Input records:

···

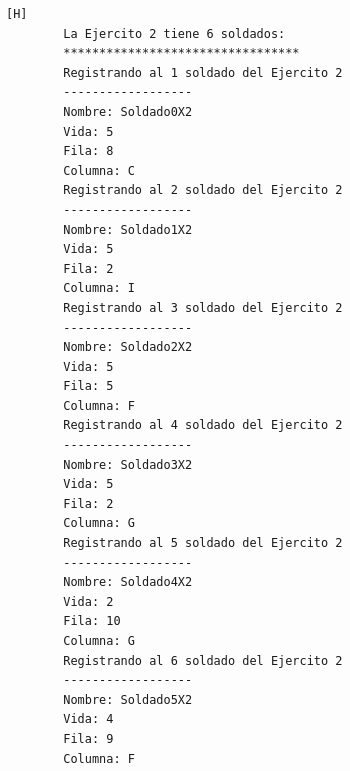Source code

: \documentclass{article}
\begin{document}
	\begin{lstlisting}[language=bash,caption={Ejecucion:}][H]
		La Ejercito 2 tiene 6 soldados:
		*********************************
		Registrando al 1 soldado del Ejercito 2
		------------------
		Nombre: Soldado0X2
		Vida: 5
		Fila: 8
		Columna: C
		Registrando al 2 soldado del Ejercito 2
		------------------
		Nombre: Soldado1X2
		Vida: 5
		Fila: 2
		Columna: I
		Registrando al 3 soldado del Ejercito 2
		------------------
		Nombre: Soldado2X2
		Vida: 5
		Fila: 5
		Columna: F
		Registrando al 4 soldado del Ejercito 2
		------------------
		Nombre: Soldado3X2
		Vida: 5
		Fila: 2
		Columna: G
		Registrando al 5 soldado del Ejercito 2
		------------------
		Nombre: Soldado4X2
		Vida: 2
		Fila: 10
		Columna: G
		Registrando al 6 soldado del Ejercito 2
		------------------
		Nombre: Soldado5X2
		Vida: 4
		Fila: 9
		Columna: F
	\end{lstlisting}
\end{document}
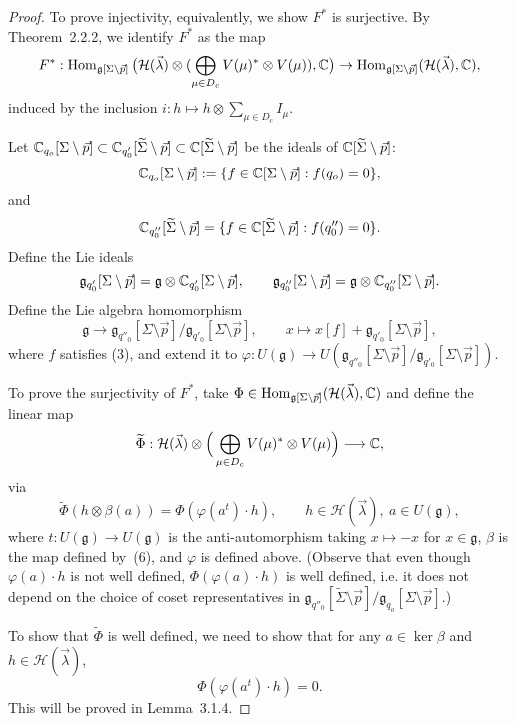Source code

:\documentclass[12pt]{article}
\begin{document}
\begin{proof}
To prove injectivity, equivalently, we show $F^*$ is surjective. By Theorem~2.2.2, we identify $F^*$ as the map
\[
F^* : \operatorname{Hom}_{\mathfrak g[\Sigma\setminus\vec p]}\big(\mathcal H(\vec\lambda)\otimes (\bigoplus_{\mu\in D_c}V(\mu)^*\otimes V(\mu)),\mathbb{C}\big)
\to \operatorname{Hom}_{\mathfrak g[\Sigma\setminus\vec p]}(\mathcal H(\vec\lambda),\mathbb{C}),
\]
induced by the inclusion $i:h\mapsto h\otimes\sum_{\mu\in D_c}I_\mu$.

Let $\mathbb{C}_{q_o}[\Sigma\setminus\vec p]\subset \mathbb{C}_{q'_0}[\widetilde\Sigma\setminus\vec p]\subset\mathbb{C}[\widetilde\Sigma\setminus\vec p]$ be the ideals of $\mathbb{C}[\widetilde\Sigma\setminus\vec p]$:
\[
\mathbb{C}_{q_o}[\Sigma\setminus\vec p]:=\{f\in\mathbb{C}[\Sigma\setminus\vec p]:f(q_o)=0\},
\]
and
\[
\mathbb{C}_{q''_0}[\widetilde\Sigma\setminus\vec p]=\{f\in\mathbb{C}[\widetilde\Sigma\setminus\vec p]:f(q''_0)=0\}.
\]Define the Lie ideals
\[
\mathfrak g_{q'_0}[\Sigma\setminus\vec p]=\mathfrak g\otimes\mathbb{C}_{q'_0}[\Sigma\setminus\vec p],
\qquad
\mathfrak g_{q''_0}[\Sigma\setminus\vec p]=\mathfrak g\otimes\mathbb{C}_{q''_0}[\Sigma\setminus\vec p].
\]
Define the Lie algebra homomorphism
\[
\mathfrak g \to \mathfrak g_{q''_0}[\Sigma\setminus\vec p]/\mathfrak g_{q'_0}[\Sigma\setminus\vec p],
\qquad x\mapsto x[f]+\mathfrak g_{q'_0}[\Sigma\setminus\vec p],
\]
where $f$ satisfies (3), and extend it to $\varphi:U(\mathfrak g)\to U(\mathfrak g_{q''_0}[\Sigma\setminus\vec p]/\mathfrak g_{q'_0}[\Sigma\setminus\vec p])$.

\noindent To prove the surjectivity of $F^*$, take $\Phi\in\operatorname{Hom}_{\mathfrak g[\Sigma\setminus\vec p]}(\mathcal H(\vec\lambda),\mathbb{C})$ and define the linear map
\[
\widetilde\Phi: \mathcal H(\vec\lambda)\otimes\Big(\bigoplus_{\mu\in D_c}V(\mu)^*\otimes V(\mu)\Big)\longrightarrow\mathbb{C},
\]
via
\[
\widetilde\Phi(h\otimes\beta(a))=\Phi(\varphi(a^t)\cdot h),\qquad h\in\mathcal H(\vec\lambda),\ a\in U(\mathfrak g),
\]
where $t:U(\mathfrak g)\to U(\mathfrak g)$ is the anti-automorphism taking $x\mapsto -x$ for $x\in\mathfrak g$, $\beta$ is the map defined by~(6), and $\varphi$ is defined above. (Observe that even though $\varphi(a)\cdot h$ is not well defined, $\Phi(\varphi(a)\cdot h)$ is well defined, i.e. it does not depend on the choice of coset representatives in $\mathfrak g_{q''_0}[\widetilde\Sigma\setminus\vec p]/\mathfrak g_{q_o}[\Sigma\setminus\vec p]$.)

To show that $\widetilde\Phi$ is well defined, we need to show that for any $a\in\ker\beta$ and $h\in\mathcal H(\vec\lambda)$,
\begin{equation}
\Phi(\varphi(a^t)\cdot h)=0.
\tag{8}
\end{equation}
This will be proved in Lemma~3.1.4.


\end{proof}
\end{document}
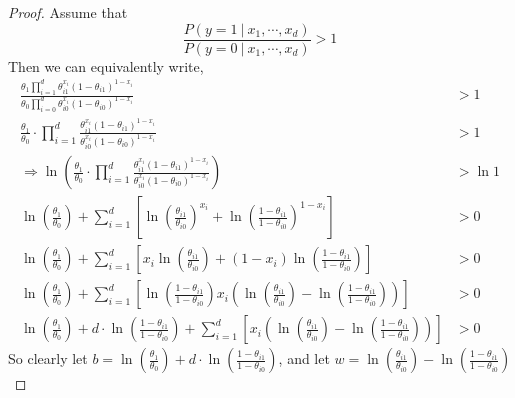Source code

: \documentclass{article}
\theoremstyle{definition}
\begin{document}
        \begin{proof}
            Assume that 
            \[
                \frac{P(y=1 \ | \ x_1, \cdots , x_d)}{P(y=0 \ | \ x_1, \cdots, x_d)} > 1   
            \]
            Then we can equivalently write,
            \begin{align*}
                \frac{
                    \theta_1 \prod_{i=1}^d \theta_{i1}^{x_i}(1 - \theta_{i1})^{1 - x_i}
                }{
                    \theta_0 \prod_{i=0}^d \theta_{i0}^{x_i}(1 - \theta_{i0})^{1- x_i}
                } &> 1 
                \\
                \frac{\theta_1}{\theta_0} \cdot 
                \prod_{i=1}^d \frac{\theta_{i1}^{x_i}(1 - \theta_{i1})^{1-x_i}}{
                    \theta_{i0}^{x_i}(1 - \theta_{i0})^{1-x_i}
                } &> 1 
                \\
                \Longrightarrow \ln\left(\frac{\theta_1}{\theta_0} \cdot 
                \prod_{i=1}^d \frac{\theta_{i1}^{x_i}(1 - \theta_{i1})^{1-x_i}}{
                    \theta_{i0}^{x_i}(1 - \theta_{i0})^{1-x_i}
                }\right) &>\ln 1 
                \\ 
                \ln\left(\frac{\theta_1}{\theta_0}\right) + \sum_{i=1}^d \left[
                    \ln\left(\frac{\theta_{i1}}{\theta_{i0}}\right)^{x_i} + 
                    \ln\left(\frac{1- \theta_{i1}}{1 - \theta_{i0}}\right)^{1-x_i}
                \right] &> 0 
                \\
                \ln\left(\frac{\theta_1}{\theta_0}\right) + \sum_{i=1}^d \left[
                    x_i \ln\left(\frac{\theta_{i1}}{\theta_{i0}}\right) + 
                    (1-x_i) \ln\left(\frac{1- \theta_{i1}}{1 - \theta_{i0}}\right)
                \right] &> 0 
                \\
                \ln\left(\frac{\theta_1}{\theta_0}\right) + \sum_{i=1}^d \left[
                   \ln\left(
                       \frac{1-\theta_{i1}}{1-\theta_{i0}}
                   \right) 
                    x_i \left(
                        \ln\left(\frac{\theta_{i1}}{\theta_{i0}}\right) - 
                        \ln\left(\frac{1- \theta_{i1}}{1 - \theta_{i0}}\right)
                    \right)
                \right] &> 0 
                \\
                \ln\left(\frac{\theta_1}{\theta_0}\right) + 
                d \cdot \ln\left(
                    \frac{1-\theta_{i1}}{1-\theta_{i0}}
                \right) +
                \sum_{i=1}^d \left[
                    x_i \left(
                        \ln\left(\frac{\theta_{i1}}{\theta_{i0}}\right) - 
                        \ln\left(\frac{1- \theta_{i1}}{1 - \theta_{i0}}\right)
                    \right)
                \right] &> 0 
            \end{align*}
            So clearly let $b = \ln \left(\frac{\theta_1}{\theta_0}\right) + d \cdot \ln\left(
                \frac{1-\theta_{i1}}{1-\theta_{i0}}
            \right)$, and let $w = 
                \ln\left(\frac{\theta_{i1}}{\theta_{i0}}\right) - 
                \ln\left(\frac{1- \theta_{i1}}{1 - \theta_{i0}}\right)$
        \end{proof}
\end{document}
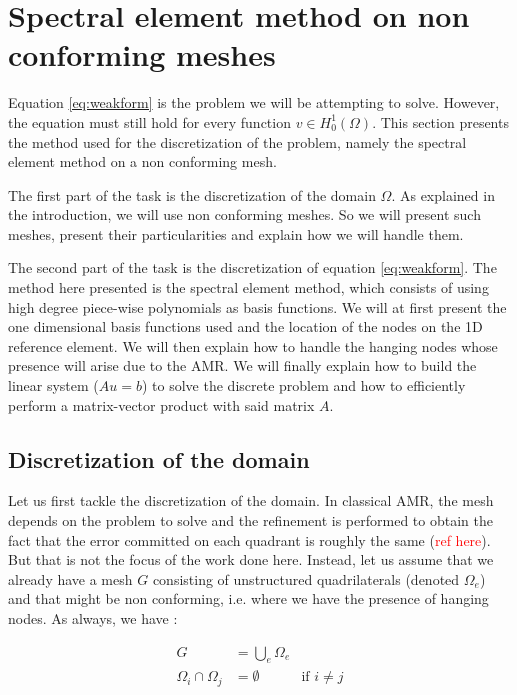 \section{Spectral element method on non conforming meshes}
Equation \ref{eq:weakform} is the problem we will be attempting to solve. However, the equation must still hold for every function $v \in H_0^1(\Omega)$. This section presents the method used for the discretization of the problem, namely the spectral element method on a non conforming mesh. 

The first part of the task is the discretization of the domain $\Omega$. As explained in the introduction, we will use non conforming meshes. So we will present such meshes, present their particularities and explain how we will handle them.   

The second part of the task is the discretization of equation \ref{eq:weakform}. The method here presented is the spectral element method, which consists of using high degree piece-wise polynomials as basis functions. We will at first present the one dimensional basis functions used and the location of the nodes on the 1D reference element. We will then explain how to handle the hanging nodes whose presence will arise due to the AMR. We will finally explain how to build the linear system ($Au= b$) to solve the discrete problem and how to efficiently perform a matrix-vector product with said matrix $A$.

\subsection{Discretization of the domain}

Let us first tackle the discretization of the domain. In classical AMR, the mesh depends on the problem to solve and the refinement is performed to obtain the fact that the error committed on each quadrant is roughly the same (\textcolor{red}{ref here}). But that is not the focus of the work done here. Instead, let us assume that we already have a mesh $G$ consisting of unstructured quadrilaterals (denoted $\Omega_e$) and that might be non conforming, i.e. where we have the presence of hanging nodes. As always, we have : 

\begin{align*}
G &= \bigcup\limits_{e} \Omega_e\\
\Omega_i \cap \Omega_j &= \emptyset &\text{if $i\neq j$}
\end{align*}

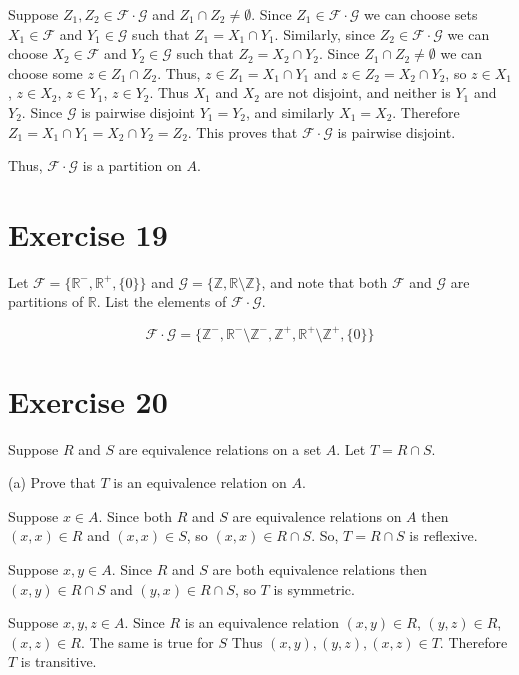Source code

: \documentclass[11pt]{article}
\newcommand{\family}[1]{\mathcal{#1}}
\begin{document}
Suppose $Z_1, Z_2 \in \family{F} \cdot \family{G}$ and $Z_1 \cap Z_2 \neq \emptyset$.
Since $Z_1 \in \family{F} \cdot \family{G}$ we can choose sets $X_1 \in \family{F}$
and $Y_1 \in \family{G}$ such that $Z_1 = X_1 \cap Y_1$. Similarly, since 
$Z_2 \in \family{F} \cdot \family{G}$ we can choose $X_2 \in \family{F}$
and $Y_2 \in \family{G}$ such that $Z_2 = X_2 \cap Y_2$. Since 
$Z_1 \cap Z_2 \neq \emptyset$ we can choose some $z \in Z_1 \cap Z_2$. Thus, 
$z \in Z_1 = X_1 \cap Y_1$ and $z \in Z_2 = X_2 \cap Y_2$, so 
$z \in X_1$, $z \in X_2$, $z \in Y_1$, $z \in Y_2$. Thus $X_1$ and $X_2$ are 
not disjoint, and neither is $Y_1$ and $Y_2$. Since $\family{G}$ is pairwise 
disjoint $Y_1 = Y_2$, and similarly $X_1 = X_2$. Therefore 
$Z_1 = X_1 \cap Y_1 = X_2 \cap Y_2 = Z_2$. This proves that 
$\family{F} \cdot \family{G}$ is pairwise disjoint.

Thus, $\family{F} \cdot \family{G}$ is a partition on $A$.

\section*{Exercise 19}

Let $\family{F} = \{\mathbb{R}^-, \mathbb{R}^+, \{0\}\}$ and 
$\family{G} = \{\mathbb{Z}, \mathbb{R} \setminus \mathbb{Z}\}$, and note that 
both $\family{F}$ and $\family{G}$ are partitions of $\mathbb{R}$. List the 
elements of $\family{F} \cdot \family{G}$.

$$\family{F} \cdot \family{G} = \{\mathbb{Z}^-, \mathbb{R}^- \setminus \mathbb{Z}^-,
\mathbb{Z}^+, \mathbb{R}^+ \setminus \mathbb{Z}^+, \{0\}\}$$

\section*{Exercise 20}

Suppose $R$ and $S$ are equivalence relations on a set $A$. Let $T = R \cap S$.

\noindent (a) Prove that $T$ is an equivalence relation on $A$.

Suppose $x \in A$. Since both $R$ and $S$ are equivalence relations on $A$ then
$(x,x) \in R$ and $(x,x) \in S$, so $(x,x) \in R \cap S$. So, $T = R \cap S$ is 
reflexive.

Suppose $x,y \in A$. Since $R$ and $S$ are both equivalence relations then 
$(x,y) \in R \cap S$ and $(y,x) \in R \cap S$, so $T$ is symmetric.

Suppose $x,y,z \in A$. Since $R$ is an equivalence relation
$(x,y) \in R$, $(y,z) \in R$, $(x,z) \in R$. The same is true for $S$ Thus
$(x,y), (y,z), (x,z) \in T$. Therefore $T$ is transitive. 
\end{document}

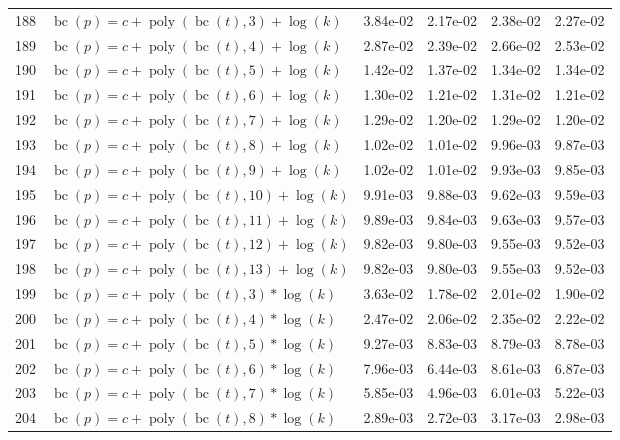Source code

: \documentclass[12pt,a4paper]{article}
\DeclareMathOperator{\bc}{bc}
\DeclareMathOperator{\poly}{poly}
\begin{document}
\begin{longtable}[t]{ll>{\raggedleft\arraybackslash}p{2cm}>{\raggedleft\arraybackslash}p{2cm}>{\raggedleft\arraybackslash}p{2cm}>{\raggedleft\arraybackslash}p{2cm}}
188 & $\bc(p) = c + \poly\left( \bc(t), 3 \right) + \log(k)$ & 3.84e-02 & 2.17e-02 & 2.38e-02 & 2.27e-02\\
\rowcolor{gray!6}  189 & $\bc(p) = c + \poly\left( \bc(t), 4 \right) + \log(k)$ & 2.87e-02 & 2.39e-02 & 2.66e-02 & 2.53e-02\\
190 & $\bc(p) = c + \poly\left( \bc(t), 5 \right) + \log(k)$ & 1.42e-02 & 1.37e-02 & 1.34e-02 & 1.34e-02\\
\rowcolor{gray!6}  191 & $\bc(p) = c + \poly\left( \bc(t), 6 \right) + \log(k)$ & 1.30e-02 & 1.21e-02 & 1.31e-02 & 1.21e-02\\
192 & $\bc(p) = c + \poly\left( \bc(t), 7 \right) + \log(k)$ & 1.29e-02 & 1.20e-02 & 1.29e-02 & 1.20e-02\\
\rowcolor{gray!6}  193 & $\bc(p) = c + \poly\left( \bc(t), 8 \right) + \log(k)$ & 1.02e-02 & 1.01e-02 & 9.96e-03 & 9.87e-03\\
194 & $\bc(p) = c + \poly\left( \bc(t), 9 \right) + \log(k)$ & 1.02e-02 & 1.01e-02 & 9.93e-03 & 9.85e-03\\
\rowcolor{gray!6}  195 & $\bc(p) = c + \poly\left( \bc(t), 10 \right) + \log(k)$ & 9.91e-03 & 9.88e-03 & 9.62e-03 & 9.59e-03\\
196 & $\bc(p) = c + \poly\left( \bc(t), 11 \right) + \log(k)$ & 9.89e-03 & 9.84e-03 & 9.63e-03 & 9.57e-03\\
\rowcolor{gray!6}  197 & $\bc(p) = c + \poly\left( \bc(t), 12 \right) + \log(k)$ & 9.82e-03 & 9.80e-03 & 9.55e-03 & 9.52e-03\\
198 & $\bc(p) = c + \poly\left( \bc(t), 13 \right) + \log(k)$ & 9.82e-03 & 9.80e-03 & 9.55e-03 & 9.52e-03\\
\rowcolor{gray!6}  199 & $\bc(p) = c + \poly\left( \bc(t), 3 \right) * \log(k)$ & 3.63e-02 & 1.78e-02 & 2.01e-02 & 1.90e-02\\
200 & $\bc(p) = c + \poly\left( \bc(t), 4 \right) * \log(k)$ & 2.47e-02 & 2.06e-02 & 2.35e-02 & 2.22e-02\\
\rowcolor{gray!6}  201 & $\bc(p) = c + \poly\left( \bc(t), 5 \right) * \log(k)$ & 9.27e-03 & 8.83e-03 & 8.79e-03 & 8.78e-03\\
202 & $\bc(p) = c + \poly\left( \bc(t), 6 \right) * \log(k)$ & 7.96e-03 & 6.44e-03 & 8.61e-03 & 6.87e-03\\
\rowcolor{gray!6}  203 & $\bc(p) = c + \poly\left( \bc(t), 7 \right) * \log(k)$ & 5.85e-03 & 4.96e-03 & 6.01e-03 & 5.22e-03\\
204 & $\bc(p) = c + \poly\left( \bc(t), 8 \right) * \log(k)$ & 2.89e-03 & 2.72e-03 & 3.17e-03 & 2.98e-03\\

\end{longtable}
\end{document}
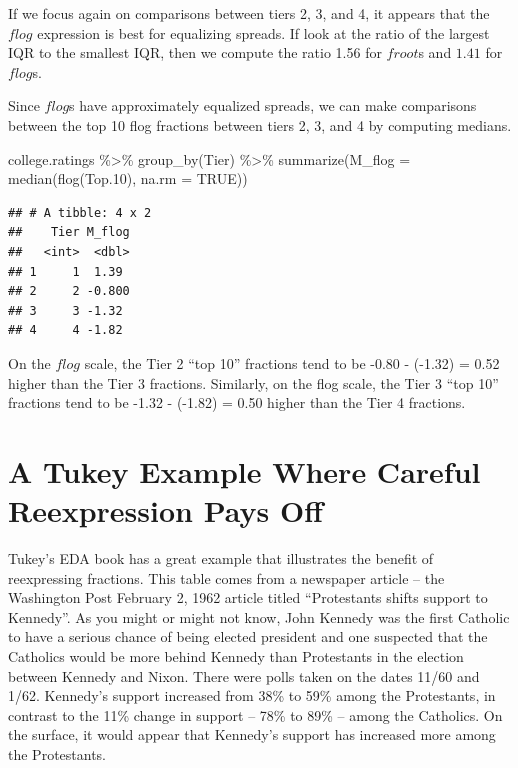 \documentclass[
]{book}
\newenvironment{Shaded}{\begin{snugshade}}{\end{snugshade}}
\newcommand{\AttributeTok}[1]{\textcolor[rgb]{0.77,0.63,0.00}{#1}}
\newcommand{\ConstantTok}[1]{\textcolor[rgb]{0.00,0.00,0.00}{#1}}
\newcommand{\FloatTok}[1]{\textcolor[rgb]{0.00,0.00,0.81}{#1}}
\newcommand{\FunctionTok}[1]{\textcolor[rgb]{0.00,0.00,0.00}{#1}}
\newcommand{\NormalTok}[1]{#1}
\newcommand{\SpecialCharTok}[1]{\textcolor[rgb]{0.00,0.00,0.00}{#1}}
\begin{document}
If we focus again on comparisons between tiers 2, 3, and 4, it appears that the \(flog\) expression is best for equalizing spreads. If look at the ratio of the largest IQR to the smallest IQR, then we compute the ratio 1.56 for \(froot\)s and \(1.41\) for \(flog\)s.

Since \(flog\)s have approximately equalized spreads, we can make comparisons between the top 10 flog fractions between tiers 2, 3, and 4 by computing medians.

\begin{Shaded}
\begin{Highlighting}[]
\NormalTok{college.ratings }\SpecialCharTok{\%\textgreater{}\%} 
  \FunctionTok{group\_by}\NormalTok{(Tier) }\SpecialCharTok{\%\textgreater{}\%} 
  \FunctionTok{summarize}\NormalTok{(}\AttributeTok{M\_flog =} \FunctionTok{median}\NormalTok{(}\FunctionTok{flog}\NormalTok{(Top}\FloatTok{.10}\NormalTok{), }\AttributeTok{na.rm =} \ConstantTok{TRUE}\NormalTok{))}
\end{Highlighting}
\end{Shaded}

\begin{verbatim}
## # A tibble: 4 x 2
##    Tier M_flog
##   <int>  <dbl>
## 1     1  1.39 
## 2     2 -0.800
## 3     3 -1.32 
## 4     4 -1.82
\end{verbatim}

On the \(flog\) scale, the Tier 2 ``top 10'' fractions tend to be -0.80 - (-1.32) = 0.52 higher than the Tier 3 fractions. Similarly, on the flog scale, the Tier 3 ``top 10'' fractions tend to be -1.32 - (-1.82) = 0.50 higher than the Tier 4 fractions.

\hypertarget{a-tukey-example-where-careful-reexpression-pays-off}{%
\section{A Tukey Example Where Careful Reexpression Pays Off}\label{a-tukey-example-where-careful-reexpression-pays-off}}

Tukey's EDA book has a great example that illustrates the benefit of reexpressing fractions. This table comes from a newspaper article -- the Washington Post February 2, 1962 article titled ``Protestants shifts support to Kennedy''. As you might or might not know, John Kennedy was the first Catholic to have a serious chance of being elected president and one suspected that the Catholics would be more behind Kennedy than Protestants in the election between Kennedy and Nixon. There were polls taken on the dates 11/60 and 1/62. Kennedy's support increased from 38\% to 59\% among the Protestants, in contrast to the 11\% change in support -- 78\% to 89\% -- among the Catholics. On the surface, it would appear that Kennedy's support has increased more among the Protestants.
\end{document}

···

Assignment: Some lines above hold the word "choose". Copy all of them.

The completed task:
Since $Z_1 \in \family{F} \cdot \family{G}$ we can choose sets $X_1 \in \family{F}$
$Z_2 \in \family{F} \cdot \family{G}$ we can choose $X_2 \in \family{F}$
$Z_1 \cap Z_2 \neq \emptyset$ we can choose some $z \in Z_1 \cap Z_2$. Thus, 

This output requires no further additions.